In 2006, my husband and I fought for the enactment of "Katie's Law" in New Mexico to require DNA upon arrest for felonies. Since "Katie's Law" was implemented in January 2007, New Mexico's DNA database program has registered 104 matches of unsolved crimes to 86 individual arrestee DNA profiles (several arrestees were linked to multiple unsolved crimes). In Bernalillo County, the first arrestee's DNA sample was taken from James Mussaco at 1:14 AM on January 1, 2007. It was matched to a double homicide case and Mussaco has since been convicted in that case.
Over three years after Katie was murdered, in December of 2006, the New Mexico DNA database matched the unknown DNA profile found under Katie's fingernails to a man recently included on the DNA database after a felony conviction. Gabriel Avilla had been arrested in November 2003, less than three months after Katie was killed, on aggravated burglary charges for breaking into the home of two women, while armed with a knife, after watching them through a window. The women were able to escape harm by barricading themselves in a bathroom and called police.
Avilla was convicted of the aggravated burglary in March 2004, but was released on bond before sentencing and promptly disappeared. Authorities recaptured Avilla in August 2005 and incarcerated him. His DNA was finally taken, and a match was later made to Katie's case in December of 2006. He was formally charged on December 26, 2006 -- which happened to be Katie's 26th birthday - and eventually plead guilty to the murder. He will spend the rest of his life in prison.
If New Mexico had required a DNA sample for Avilla's felony arrest in November of 2003, Katie's murder would have been solved three years sooner, saving thousands of dollars in investigation costs and saving her friends and family years of additional pain as they sought closure and prayed for justice. More importantly, Avilla would have remained in police custody rather than being released on bond only to flee justice.
Avilla's activities are largely unaccounted for during the time he was missing. We may never know if there were other lives that he jeopardized, or other crimes that he committed.
Of the 104 matches in New Mexico, nine of these have identified suspects in unsolved murders, and 16 have identified suspects in unsolved sex-related crimes. These numbers may seem insignificant to a state like California, but with New Mexico's population of under 2 million, this is a very big deal.

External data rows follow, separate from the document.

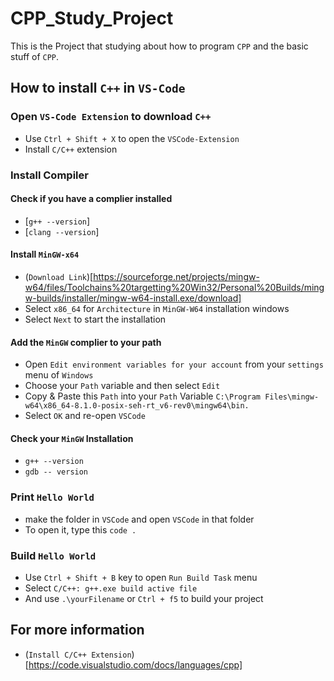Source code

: # CPP_Study_Project

This is the Project that studying about how to program `CPP` and 
the basic stuff of `CPP`.

## How to install `C++` in `VS-Code`

### Open `VS-Code Extension` to download `C++`

- Use `Ctrl + Shift + X` to open the `VSCode-Extension`
- Install `C/C++` extension

### Install Compiler

#### Check if you have a complier installed

- [`g++ --version`]
- [`clang --version`]

#### Install `MinGW-x64`

- (`Download Link`)[https://sourceforge.net/projects/mingw-w64/files/Toolchains%20targetting%20Win32/Personal%20Builds/mingw-builds/installer/mingw-w64-install.exe/download]
- Select `x86_64` for `Architecture` in `MinGW-W64` installation windows
- Select `Next` to start the installation

#### Add the `MinGW` complier to your path

- Open `Edit environment variables for your account` from your `settings` menu of `Windows`
- Choose your `Path` variable and then select `Edit`
- Copy & Paste this `Path` into your `Path` Variable 
`C:\Program Files\mingw-w64\x86_64-8.1.0-posix-seh-rt_v6-rev0\mingw64\bin.`
- Select `OK` and re-open `VSCode`

#### Check your `MinGW` Installation
- `g++ --version`
- `gdb -- version`

### Print `Hello World`

- make the folder in `VSCode` and open `VSCode` in that folder
- To open it, type this `code .`

### Build `Hello World`

- Use `Ctrl + Shift + B` key to open `Run Build Task` menu
- Select `C/C++: g++.exe build active file`
- And use `.\yourFilename` or `Ctrl + f5` to build your project

## For more information

- (`Install C/C++ Extension`)[https://code.visualstudio.com/docs/languages/cpp]

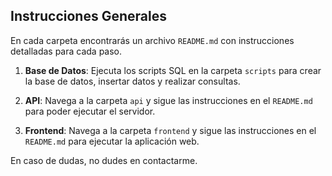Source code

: ## Instrucciones Generales

En cada carpeta encontrarás un archivo `README.md` con instrucciones detalladas para cada paso.

1. **Base de Datos**: Ejecuta los scripts SQL en la carpeta `scripts` para crear la base de datos, insertar datos y realizar consultas.

2. **API**: Navega a la carpeta `api` y sigue las instrucciones en el `README.md` para poder ejecutar el servidor.

3. **Frontend**: Navega a la carpeta `frontend` y sigue las instrucciones en el `README.md` para ejecutar la aplicación web.

En caso de dudas, no dudes en contactarme.
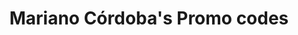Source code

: ---
layout: list
type: list
title: Mariano Córdoba's Promo codes
permalink: /marianocordoba/
username: marianocordoba
---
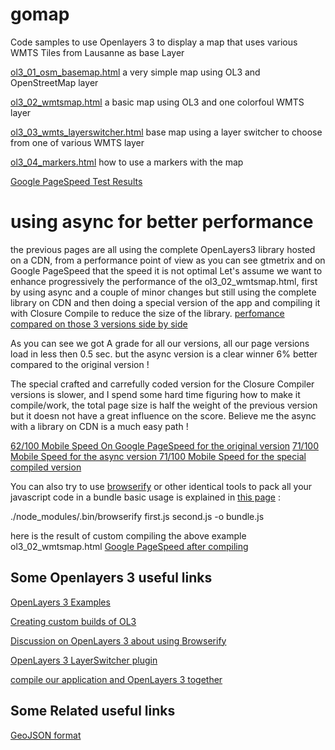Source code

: # gomap

Code samples to use Openlayers 3 to display a map that uses various WMTS Tiles from Lausanne as base Layer

[ol3_01_osm_basemap.html](https://rawgit.com/lao-tseu-is-alive/gomap/master/ol3_01_osm_basemap.html) a very simple map using OL3 and OpenStreetMap layer

[ol3_02_wmtsmap.html](https://rawgit.com/lao-tseu-is-alive/gomap/master/ol3_02_wmtsmap.html) a basic map using OL3 and one colorfoul WMTS layer

[ol3_03_wmts_layerswitcher.html](https://rawgit.com/lao-tseu-is-alive/gomap/master/ol3_03_wmts_layerswitcher.html) base map using a layer switcher to choose from one of various WMTS layer

[ol3_04_markers.html](https://rawgit.com/lao-tseu-is-alive/gomap/master/ol3_04_markers.html) how to use a markers with the map 


[Google PageSpeed Test Results](https://developers.google.com/speed/pagespeed/insights/?url=https%3A%2F%2Frawgit.com%2Flao-tseu-is-alive%2Fgomap%2Fmaster%2Fol3_02_wmtsmap.html&tab=desktop)
 

# using async for better performance

the previous pages are all using the complete OpenLayers3 library hosted on a CDN,
from a performance point of view as you can see gtmetrix and on Google PageSpeed that the speed it is not optimal
Let's assume we want to enhance progressively the performance of the ol3_02_wmtsmap.html, 
first by using async and a couple of minor changes but still using the complete library on CDN
and then doing a special version of the app and compiling it with Closure Compile to reduce the size of the library. 
[perfomance compared on those 3 versions side by side ](https://gtmetrix.com/compare/CvqZZq6j/e4Opj1ST/LWm7fwQN/Doy8fvwF)

As you can see we got A grade for all our versions, all our page versions load in less then 0.5 sec. 
but the async version is a clear winner  6% better compared to the original version !

The special crafted and carrefully coded version for the Closure Compiler versions is slower,
 and I spend some hard time figuring how to make it compile/work, the total page size is half the weight of the previous version
 but it doesn not have a great influence on the score.
Believe me the async with a library on CDN is a much easy path ! 

[62/100 Mobile Speed On Google PageSpeed for the original version](https://developers.google.com/speed/pagespeed/insights/?url=http%3A%2F%2Fcgtest.trouvl.info%2Fol3_02_wmtsmap.html)
[71/100 Mobile Speed for the async version ](https://developers.google.com/speed/pagespeed/insights/?url=http%3A%2F%2Fcgtest.trouvl.info%2Fol3_02_wmtsmap_async.html&tab=mobile)
[71/100 Mobile Speed for the special compiled version ](https://developers.google.com/speed/pagespeed/insights/?url=http%3A%2F%2Fcgtest.trouvl.info%2Fapp.html&tab=mobile)



You can also try to use [browserify](http://browserify.org/) or other identical tools to pack all your javascript code in a bundle
basic usage is explained in [this page](http://openlayers.org/en/latest/doc/tutorials/browserify.html) : 

./node_modules/.bin/browserify first.js second.js -o bundle.js



here is the result of custom compiling the above example ol3_02_wmtsmap.html
[Google PageSpeed after compiling](https://developers.google.com/speed/pagespeed/insights/?url=http%3A%2F%2Fcgtest.trouvl.info%2Fapp.html&tab=mobile)


## Some Openlayers 3 useful links
[OpenLayers 3 Examples](http://openlayers.org/en/latest/examples/)

[Creating custom builds of OL3](http://openlayers.org/en/latest/doc/tutorials/custom-builds.html)

[Discussion on OpenLayers 3 about using Browserify](https://github.com/openlayers/ol3/issues/3162)

[OpenLayers 3 LayerSwitcher plugin](https://github.com/walkermatt/ol3-layerswitcher)

[compile our application and OpenLayers 3 together](http://openlayers.org/en/latest/doc/tutorials/closure.html)

## Some Related useful links
[GeoJSON format](http://geojson.org/geojson-spec.html)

But we cannot consider only one side of the database. Without a strong database of offenders and arrestees, we will necessarily limit the number of cases for which we can identify potential suspects through DNA matches. Likewise, a strong database of offenders and arrestees is useless if law enforcement if the evidence is not being submitted and/or analyzed. Through my advocacy work on DNA database expansion and funding issues, I have come to meet families of murder victims, abducted and recovered children, and surviving rape victims. We owe it to these survivors to solve their cases. We owe it to ourselves to stop these criminals in their tracks before they offend someone we know and love next. The evidence must be tested in a timely manner. We must do everything we can to make full use of this invaluable scientific tool for solving and preventing crimes. To do otherwise is criminal.